[PATCH] drm/amdgpu: check vm bo eviction valuable at last

Qiang Yu yuq825 at gmail.com
Mon Feb 21 03:28:20 UTC 2022


On Fri, Feb 18, 2022 at 6:24 PM Christian König
<ckoenig.leichtzumerken at gmail.com> wrote:
>
> Am 18.02.22 um 11:16 schrieb Qiang Yu:
> > [SNIP]
> >>> If amdgpu_vm_ready() use evicting flag, it's still not equivalent to check
> >>> vm idle: true -> vm idle, false -> vm may be idle or busy.
> >> Yeah, but why should that be relevant?
> >>
> >> The amdgpu_vm_ready() return if we can do page table updates or not.

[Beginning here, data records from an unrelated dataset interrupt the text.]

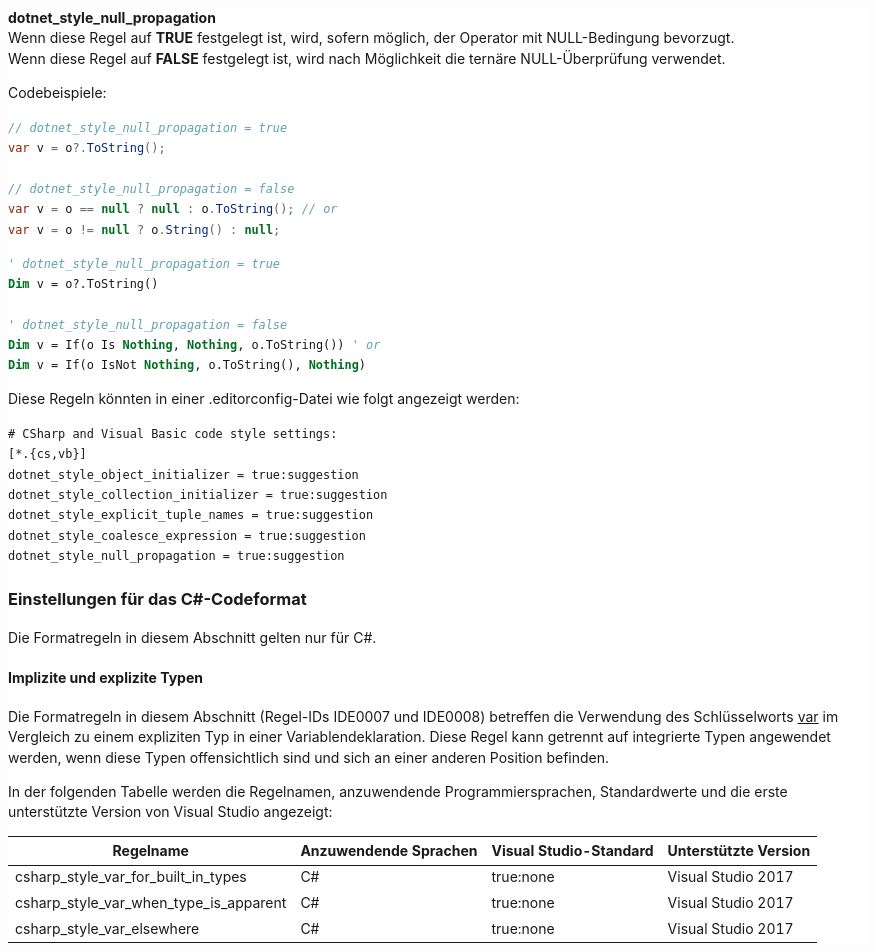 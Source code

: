 **dotnet\_style\_null_propagation**  
Wenn diese Regel auf **TRUE** festgelegt ist, wird, sofern möglich, der Operator mit NULL-Bedingung bevorzugt.  
Wenn diese Regel auf **FALSE** festgelegt ist, wird nach Möglichkeit die ternäre NULL-Überprüfung verwendet.  

Codebeispiele:  

```csharp
// dotnet_style_null_propagation = true
var v = o?.ToString();

// dotnet_style_null_propagation = false
var v = o == null ? null : o.ToString(); // or
var v = o != null ? o.String() : null;
```
```vb
' dotnet_style_null_propagation = true
Dim v = o?.ToString()

' dotnet_style_null_propagation = false
Dim v = If(o Is Nothing, Nothing, o.ToString()) ' or
Dim v = If(o IsNot Nothing, o.ToString(), Nothing)
```  

Diese Regeln könnten in einer .editorconfig-Datei wie folgt angezeigt werden:  

```
# CSharp and Visual Basic code style settings:
[*.{cs,vb}]
dotnet_style_object_initializer = true:suggestion
dotnet_style_collection_initializer = true:suggestion
dotnet_style_explicit_tuple_names = true:suggestion
dotnet_style_coalesce_expression = true:suggestion
dotnet_style_null_propagation = true:suggestion
```

### <a name="c-code-style-settings"></a>Einstellungen für das C#-Codeformat

Die Formatregeln in diesem Abschnitt gelten nur für C#.

#### <a name="var">Implizite und explizite Typen</a>
Die Formatregeln in diesem Abschnitt (Regel-IDs IDE0007 und IDE0008) betreffen die Verwendung des Schlüsselworts [var](/dotnet/csharp/language-reference/keywords/var) im Vergleich zu einem expliziten Typ in einer Variablendeklaration. Diese Regel kann getrennt auf integrierte Typen angewendet werden, wenn diese Typen offensichtlich sind und sich an einer anderen Position befinden.  

In der folgenden Tabelle werden die Regelnamen, anzuwendende Programmiersprachen, Standardwerte und die erste unterstützte Version von Visual Studio angezeigt:  

| Regelname | Anzuwendende Sprachen | Visual Studio-Standard | Unterstützte Version |
| ----------- | -------------------- | ----------------------| ----------------  |
| csharp_style_var_for_built_in_types | C# | true:none | Visual Studio 2017 |
| csharp_style_var_when_type_is_apparent | C# | true:none | Visual Studio 2017 |
| csharp_style_var_elsewhere | C# | true:none | Visual Studio 2017 |
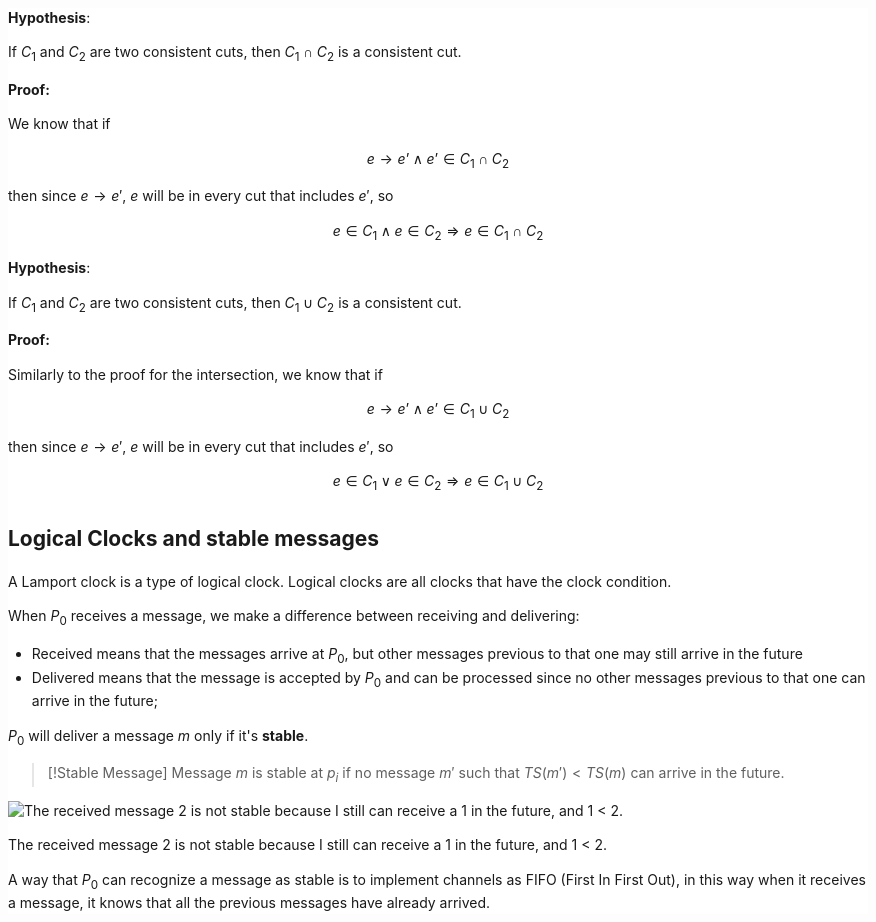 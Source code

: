**Hypothesis**:

If $C_1$ and $C_2$ are two consistent cuts, then $C_1 \cap C_2$ is a consistent cut.

**Proof:**

We know that if

$$
e → e’ \land e’ \in C_1 \cap C_2
$$

then since $e \rightarrow e'$, $e$ will be in every cut that includes $e'$, so

$$
e \in C_1 \land e \in C_2 ⇒ e \in C_1 \cap C_2
$$

**Hypothesis**:

If $C_1$ and $C_2$ are two consistent cuts, then $C_1 \cup C_2$ is a consistent cut.

**Proof:**

Similarly to the proof for the intersection, we know that if

$$
e → e’ \land e’ \in C_1 \cup C_2 
$$

then since $e \rightarrow e'$, $e$ will be in every cut that includes $e'$, so

$$
e \in C_1 \lor e \in C_2 \Rightarrow e \in C_1 \cup C_2
$$

## Logical Clocks and stable messages

A Lamport clock is a type of logical clock. Logical clocks are all clocks that have the clock condition.

When $P_0$ receives a message, we make a difference between receiving and delivering:

- Received means that the messages arrive at $P_0$, but other messages previous to that one may still arrive in the future
- Delivered means that the message is accepted by $P_0$ and can be processed since no other messages previous to that one can arrive in the future;

$P_0$ will deliver a message $m$ only if it's **stable**. 

> [!Stable Message]
Message $m$ is stable at $p_i$ if no message $m'$ such that $TS(m') < TS(m)$ can arrive in the future.

![The received message 2 is not stable because I still can receive a 1 in the future, and 1 < 2. ](Untitled%203.png)

The received message 2 is not stable because I still can receive a 1 in the future, and 1 < 2. 

A way that $P_0$ can recognize a message as stable is to implement channels as FIFO (First In First Out), in this way when it receives a message, it knows that all the previous messages have already arrived.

If
> >> the VM is idle or not is only relevant for eviction.
> >>
> >> In other words any CS or page table update makes the VM busy, but that
> >> only affects if the VM can be evicted or not.
> >>
> > My point is: we can't use amdgpu_vm_ready() to replace vm_is_busy(), so
> > currently we update vm even when vm is busy. So why not use:
Sorry, should be "vm is idle".

> > if (!amdgpu_vm_ready() || vm_is_busy()) return;
> > in amdgpu_gem_va_update_vm(), as you mentioned we prefer to not
> > update vm when it's idle.
>
> Because updating the VM while it is busy is perfectly fine, we do it all
> the time.
>
Yeah, as above, my typo.

> We should just not update it when it is already idle and was considered
> for eviction.
"and", not "or"?

> In this situation it makes most of the time sense to keep
> it idle and postpone the update till the next command submission.
>
> >>>>> Then we can keep the evicting flag accurate (after solving your
> >>>>> concern for this patch that eviction may fail latter by further delay
> >>>>> the flag update after eviction success).
> >>>> That won't work. See we need to mark the VM as evicted before we
> >>>> actually evict them because otherwise somebody could use the VM in
> >>>> parallel and add another fence to it.
> >>>>
> >>> I see, make this too accurate should cost too much like holding the
> >>> eviction_lock when eviction. But just delay it in
> >>> amdgpu_ttm_bo_eviction_valuable()
> >>> could avoid most false positive case.
> >> Partially correct. Another fundamental problem is that we can't hold the
> >> eviction lock because that would result in lock inversion and potential
> >> deadlock.
> >>
> >> We could set the flag later on, but as I said before that when we set
> >> the evicted flag when the VM is already idle is a desired effect.
> >>
> > As above, this confuse me as we can explicitly check vm idle when
> > user update vm, why bother to embed it in evicting flag implicitly?
>
> Well as I said it's irrelevant for the update if the VM is idle or not.
>
> To summarize the rules once more:
> 1. When VM page tables are used by CS or page tables updates it is
> considered busy, e.g. not idle.
>
> 2. When we want to evict a VM it must be idle. As soon as we considered
> this we should set the evicted flag to make sure to keep it idle as much
> as possible.
>
> 3. When we want to update the page tables we just need to check if the
> VM is idle or not.
>
But now we does not check vm idle directly in amdgpu_gem_va_update_vm().
If VM bo has not been considered for eviction, it could be either idle or busy.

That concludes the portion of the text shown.